===== DATA TO USE =====

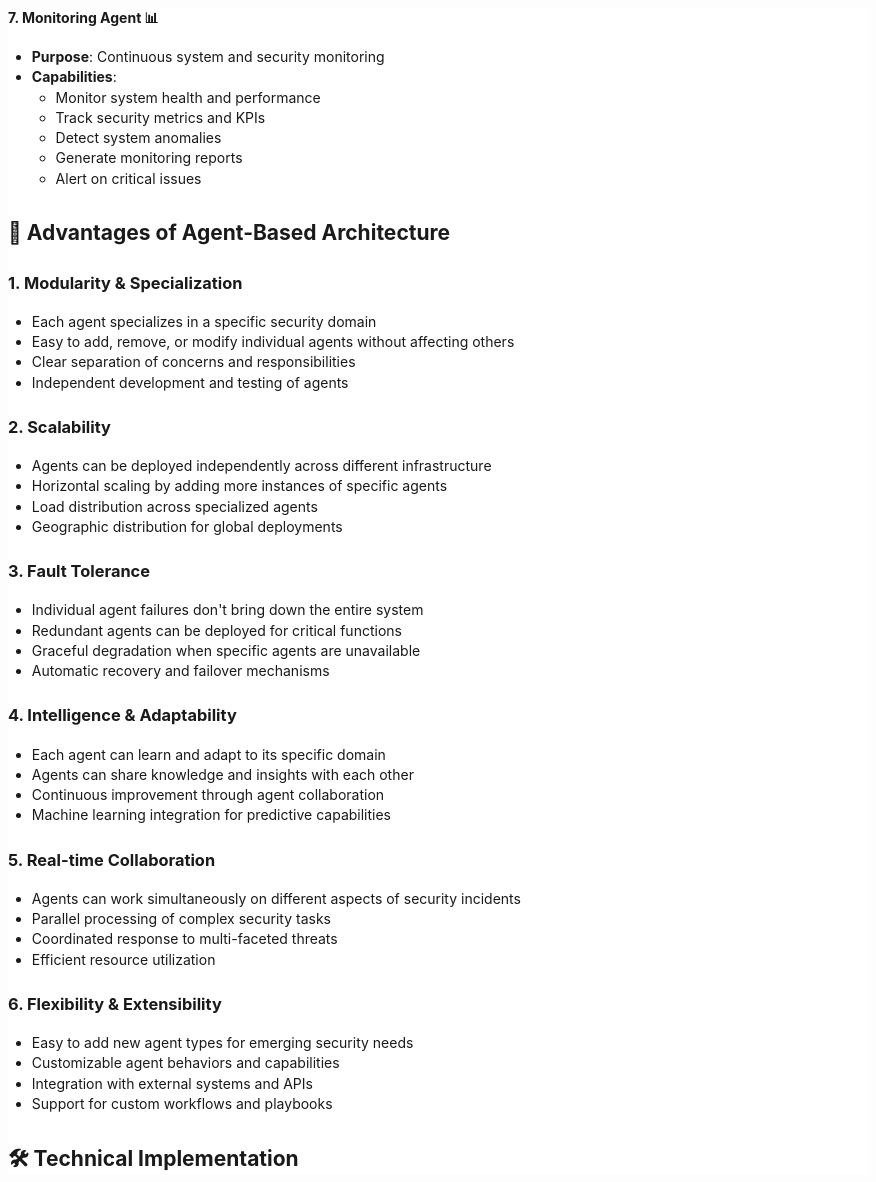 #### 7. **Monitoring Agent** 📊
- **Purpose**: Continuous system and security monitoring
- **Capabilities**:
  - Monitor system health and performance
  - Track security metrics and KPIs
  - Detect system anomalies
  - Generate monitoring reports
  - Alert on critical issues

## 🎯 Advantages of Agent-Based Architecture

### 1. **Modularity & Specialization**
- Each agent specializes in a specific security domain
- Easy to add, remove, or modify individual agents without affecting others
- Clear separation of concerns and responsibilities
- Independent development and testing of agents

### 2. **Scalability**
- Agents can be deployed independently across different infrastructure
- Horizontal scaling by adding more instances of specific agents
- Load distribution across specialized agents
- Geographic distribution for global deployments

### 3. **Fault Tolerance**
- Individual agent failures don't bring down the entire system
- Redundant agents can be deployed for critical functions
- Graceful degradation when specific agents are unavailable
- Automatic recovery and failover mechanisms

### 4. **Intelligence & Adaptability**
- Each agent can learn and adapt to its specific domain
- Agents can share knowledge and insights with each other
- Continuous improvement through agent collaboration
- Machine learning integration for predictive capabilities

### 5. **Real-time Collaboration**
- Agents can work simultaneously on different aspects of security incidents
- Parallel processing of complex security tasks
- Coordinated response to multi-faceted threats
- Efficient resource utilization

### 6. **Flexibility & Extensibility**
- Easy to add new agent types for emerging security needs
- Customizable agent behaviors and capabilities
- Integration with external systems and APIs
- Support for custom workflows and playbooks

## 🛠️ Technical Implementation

=====
===== DATA TO USE =====

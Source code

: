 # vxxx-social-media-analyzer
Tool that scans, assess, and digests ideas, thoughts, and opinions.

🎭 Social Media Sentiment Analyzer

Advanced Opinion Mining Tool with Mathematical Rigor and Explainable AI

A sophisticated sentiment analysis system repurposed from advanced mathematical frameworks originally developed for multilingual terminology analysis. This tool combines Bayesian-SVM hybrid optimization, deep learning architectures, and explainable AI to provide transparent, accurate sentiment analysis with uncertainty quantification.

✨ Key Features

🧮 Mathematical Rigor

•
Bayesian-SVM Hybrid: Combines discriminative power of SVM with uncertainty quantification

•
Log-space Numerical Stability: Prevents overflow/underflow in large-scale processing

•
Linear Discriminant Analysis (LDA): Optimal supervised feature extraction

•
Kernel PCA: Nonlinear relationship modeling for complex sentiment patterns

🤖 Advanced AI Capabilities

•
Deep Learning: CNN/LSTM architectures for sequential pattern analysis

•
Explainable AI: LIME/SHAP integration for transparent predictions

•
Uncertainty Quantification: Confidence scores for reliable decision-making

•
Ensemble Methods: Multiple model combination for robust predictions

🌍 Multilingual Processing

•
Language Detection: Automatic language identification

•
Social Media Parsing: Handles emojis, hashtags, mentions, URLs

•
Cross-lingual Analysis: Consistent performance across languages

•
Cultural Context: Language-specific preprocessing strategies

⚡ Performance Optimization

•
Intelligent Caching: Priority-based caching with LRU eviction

=====
===== DATA TO USE =====

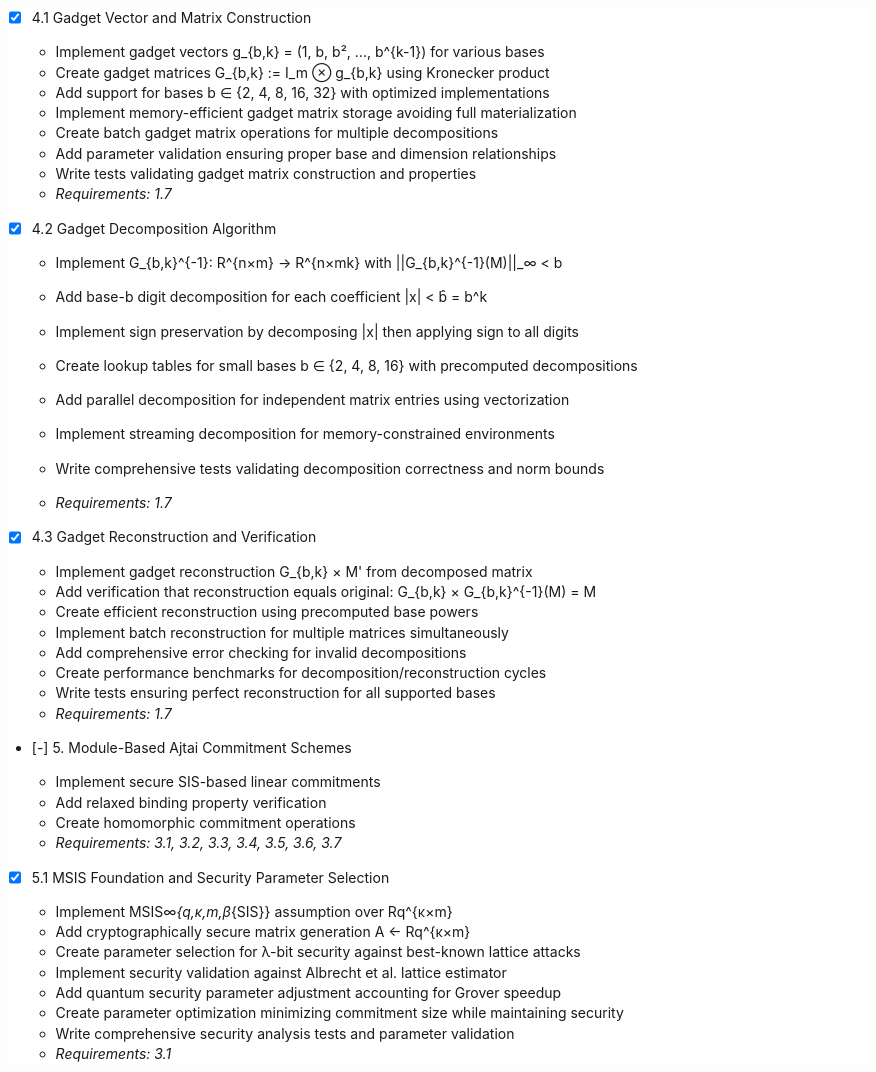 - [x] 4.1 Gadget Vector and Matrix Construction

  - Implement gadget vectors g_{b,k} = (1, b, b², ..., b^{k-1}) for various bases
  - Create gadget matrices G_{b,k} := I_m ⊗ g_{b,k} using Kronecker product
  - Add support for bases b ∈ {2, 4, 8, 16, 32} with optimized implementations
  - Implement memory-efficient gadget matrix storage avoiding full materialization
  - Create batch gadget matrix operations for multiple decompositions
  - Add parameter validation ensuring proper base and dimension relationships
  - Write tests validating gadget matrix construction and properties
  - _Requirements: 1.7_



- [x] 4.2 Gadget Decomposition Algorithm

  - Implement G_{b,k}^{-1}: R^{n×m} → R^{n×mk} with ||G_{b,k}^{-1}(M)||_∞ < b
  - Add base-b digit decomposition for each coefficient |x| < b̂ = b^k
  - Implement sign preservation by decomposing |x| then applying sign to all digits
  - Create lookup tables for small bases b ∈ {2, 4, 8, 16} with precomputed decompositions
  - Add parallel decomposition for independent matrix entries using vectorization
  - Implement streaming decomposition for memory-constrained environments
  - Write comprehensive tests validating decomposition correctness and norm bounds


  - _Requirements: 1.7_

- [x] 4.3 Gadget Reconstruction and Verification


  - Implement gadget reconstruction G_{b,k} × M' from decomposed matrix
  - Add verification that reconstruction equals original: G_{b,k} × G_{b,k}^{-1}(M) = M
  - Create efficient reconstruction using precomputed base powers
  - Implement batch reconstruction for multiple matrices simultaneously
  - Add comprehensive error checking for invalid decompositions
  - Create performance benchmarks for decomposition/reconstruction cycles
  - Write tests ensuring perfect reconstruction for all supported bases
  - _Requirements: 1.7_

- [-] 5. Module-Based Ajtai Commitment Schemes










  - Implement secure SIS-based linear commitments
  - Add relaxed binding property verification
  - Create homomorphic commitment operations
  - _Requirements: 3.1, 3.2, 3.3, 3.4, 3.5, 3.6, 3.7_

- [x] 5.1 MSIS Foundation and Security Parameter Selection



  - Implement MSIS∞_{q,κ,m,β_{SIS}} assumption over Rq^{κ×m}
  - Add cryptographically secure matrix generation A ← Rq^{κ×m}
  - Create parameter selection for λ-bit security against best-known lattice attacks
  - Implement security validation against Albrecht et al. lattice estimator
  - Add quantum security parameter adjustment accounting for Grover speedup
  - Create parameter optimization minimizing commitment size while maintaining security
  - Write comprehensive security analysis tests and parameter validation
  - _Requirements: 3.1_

=====

**WHAT YOU WILL DO:**
After locating the line with "- Parallel processing" in the material above, return it and each line after it exactly, ending at the line with "## 🛠️ Technical Implementation".

**SOLVED EXERCISE:**
- Parallel processing of complex security tasks
- Coordinated response to multi-faceted threats
- Efficient resource utilization

### 6. **Flexibility & Extensibility**
- Easy to add new agent types for emerging security needs
- Customizable agent behaviors and capabilities
- Integration with external systems and APIs
- Support for custom workflows and playbooks

## 🛠️ Technical Implementation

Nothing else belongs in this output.